Wednesday, October 7, 2009

Sammy Goes Surreal -- Go Sammy!


Has anyone else read the Swallows and Amazon series? Come to think of it, I should force them on my children. It's about a bunch of kids who have adventures during the holidays (not vacation; they are all British). Most of them are "real" in that the things that happen seem realistic if sometimes improbable, but a few are clearly fiction inside the fiction world, where the kids go off sailing around the world and meet pirates and such. It's a fun line -- all the books are fiction, but some are more fictional than others. Go read them all, by the way. Great stuff. Then you too can join in the fierce arguments about which books are fictional, and which are fictional fictional (metafictional?).

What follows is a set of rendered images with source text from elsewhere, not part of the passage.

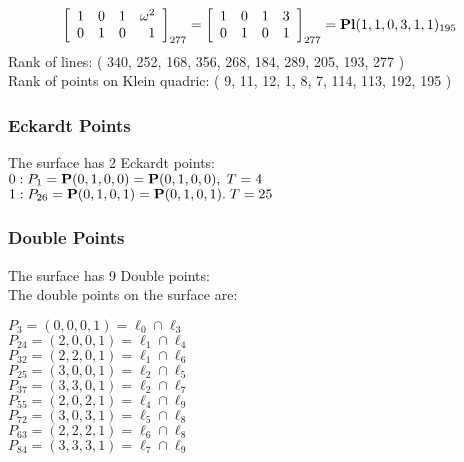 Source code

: \documentclass{article}
\newcommand{\bP}{{\bf P}}
\begin{document}
{$$\left[
\begin{array}{*{4}{r}}
1 & 0 & 1 & \omega^{2}\\
0 & 1 & 0 & 1\\
\end{array}
\right]
_{277}
=
\left[
\begin{array}{*{4}c}
1  & 0  & 1  & 3\\
0  & 1  & 0  & 1\\
\end{array}
\right]_{277}
={\rm\bf Pl}(1,1,0,3,1,1 )_{195}$$
Rank of lines: ( 340, 252, 168, 356, 268, 184, 289, 205, 193, 277 )\\
Rank of points on Klein quadric: ( 9, 11, 12, 1, 8, 7, 114, 113, 192, 195 )\\
\subsubsection*{Eckardt Points}
The surface has 2 Eckardt points:\\
$0 : P_{1}=\bP(0, 1, 0, 0) = \bP(0, 1, 0, 0),\; T= 4$\\
$1 : P_{26}=\bP(0, 1, 0, 1) = \bP(0, 1, 0, 1).\; T= 25$\\
\subsubsection*{Double Points}
The surface has 9 Double points:\\
The double points on the surface are:\\
\begin{multicols}{2}
\noindent
$P_{3} = ( 0, 0, 0, 1 ) = \ell_{0} \cap \ell_{3} $\\
$P_{24} = ( 2, 0, 0, 1 ) = \ell_{1} \cap \ell_{4} $\\
$P_{32} = ( 2, 2, 0, 1 ) = \ell_{1} \cap \ell_{6} $\\
$P_{25} = ( 3, 0, 0, 1 ) = \ell_{2} \cap \ell_{5} $\\
$P_{37} = ( 3, 3, 0, 1 ) = \ell_{2} \cap \ell_{7} $\\
$P_{55} = ( 2, 0, 2, 1 ) = \ell_{4} \cap \ell_{9} $\\
$P_{72} = ( 3, 0, 3, 1 ) = \ell_{5} \cap \ell_{8} $\\
$P_{63} = ( 2, 2, 2, 1 ) = \ell_{6} \cap \ell_{8} $\\
$P_{84} = ( 3, 3, 3, 1 ) = \ell_{7} \cap \ell_{9} $\\
\end{multicols}
}
\end{document}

Anyway, as I dove into my latest Sammy Keyes and the Psycho Kitty Queen, I kept flashing back to the Missee Lee book, one which no one argues as being a real fiction. Although I think Wendelin Van Draanen considers this to be a real part of Sammy's life, and her relationship with her mother and Officier Borsch develops, the adventure keep pushing me into fictional fictional land. Or maybe I'm just getting old. I still enjoy Sammy's competence, and she clearly has an affinity for crime, but the villains and plots in this one were just too much to swallow. So, good stuff on Sammy's character, but I think I'll have a few beers if I ever reread the last few chapters. I can't recommend that technique to my kids, but then I suspect they don't have this curmudgeonly fixation on reality anyway.